P.S. I did get to watch three other films yesterday, The Queen of Katwe, Moolaadé, and Theo and Hugo, all of which I heartily recommend even though none of them are horror films.
The Children, 2008
dir. Tom Shankland
Overall I would describe this film as The Happening but with children instead of pollen, but also a lot better.
It’s good! I liked it a lot. There’s some fun kills, and interesting development of the plot. I like the idea of murderous children because children are already the scariest things ever anyway. The shit kids say, it’s like they crawled all the way up from hell sometimes, it’s terrifying. So it was very fitting. But my favourite part was that there was never any attempt to explain anything. The characters were just thrown into the mess and their thoughts were just on how to survive — there was no news broadcast saying children were killing everybody, and it’s not until the end that we learn that this is ALL the children. Plus, the open ending was great, I love when horror films end open like that. The cinematography is beautiful at some points as well, there’s some great shots of blood in snow and frozen things, pretty fantastic.

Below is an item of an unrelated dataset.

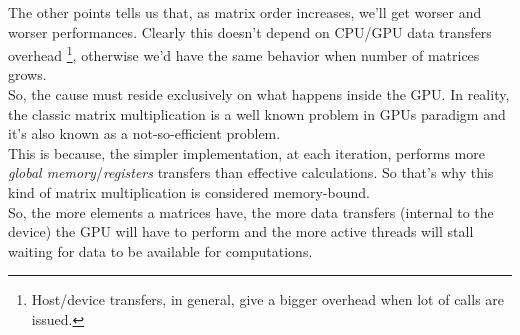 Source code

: The other points tells us that, as matrix order increases, we'll get worser and worser performances. Clearly this doesn't depend on CPU/GPU data transfers overhead \footnote{Host/device transfers, in general, give a bigger overhead when lot of calls are issued.}, otherwise we'd have the same behavior when number of matrices grows.\\
So, the cause must reside exclusively on what happens inside the GPU. In reality, the classic matrix multiplication is a well known problem in GPUs paradigm and it's also known as a not-so-efficient problem. \\
This is because, the simpler implementation, at each iteration, performs more \textit{global memory}/\textit{registers} transfers than effective calculations. So that's why this kind of matrix multiplication is considered memory-bound.\\
So, the more elements a matrices have, the more data transfers (internal to the device) the GPU will have to perform and the more active threads will stall waiting for data to be available for computations.\\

Of course there were some problems with it, I thought the characterisations were bit flat for the most part, and the ADR was terrible up until the middle of the film, but once it gets going, you really forget about all that, because it’s goes from 8 to 80 and it’s murders galore.
Really fun film! And perfect for a Scary Children movie marathon.
The Howling, 1981
dir. Joe Dante
I got this film from Edgar Wright’s 1000 favourite films list, which is full of amazing stuff, and I’m really happy I did because this is excellent! Kind of schlock-ish, but still great.

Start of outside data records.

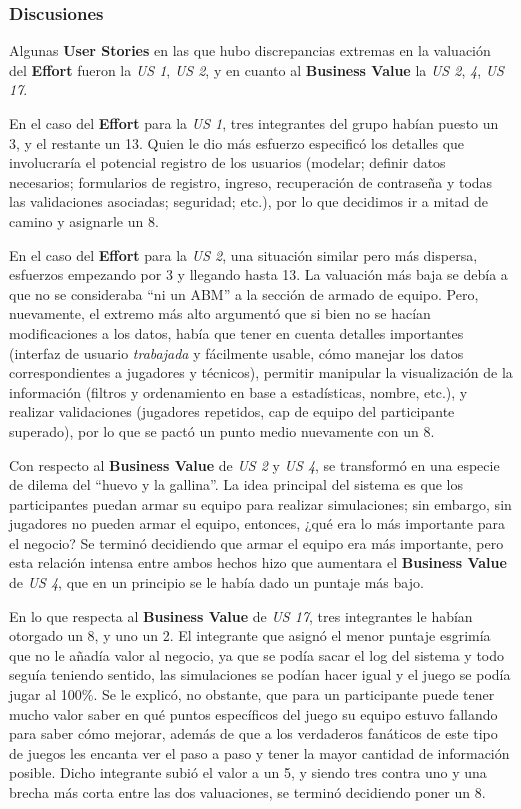 \newpage

\subsubsection*{Discusiones}
Algunas \textbf{User Stories} en las que hubo discrepancias extremas en la valuación del \textbf{Effort} fueron la \emph{US 1}, \emph{US 2}, y en cuanto al \textbf{Business Value} la \emph{US 2}, \emph{4}, \emph{US 17}.

En el caso del \textbf{Effort} para la \emph{US 1}, tres integrantes del grupo habían puesto un 3, y el restante un 13. Quien le dio más esfuerzo especificó los detalles que involucraría el potencial registro de los usuarios (modelar; definir datos necesarios; formularios de registro, ingreso, recuperación de contraseña y todas las validaciones asociadas; seguridad; etc.), por lo que decidimos ir a mitad de camino y asignarle un 8.

En el caso del \textbf{Effort} para la \emph{US 2}, una situación similar pero más dispersa, esfuerzos empezando por 3 y llegando hasta 13. La valuación más baja se debía a que no se consideraba ``ni un ABM'' a la sección de armado de equipo. Pero, nuevamente, el extremo más alto argumentó que si bien no se hacían modificaciones a los datos, había que tener en cuenta detalles importantes (interfaz de usuario \emph{trabajada} y fácilmente usable, cómo manejar los datos correspondientes a jugadores y técnicos), permitir manipular la visualización de la información (filtros y ordenamiento en base a estadísticas, nombre, etc.), y realizar validaciones (jugadores repetidos, cap de equipo del participante superado), por lo que se pactó un punto medio nuevamente con un 8.

Con respecto al \textbf{Business Value} de \emph{US 2} y \emph{US 4}, se transformó en una especie de dilema del ``huevo y la gallina''. La idea principal del sistema es que los participantes puedan armar su equipo para realizar simulaciones; sin embargo, sin jugadores no pueden armar el equipo, entonces, ¿qué era lo más importante para el negocio? Se terminó decidiendo que armar el equipo era más importante, pero esta relación intensa entre ambos hechos hizo que aumentara el \textbf{Business Value} de \emph{US 4}, que en un principio se le había dado un puntaje más bajo.

En lo que respecta al \textbf{Business Value} de \emph{US 17}, tres integrantes le habían otorgado un 8, y uno un 2. El integrante que asignó el menor puntaje esgrimía que no le añadía valor al negocio, ya que se podía sacar el log del sistema y todo seguía teniendo sentido, las simulaciones se podían hacer igual y el juego se podía jugar al 100\%. Se le explicó, no obstante, que para un participante puede tener mucho valor saber en qué puntos específicos del juego su equipo estuvo fallando para saber cómo mejorar, además de que a los verdaderos fanáticos de este tipo de juegos les encanta ver el paso a paso y tener la mayor cantidad de información posible. Dicho integrante subió el valor a un 5, y siendo tres contra uno y una brecha más corta entre las dos valuaciones, se terminó decidiendo poner un 8.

The plot itself is fairly simple, and the whole telecasting stuff reminded me a lot of Dawn of the Dead, while the townspeople going mental reminded me of another film I saw this week: Dead and Buried; it also reminded me of The Fog. But I suppose these were common in films at the time because, well, telecasting is an easy way to get exposition out and flesh out your main mythology, while evil townsfolk are always terrifying (even in Hot Fuzz those old folks are a bit spooky.)
But what really takes the prize in this film is the make up and visual effects. Some fantastic work done in the werewolf transformations, really seamless and detailed practical effects — a wonder to watch! I think when it comes to transformations like these, it’s so much more powerful to have practical effects, real make up, and all that, rather than CG, because it looks far more realistic and it’s a lot more brutal. Like An American Werewolf in London, which I believe came out the same year as The Howling, and is also an amazing film.
Definitely deserves a place in a body horror marathon, alongside From Beyond and The Beast Within.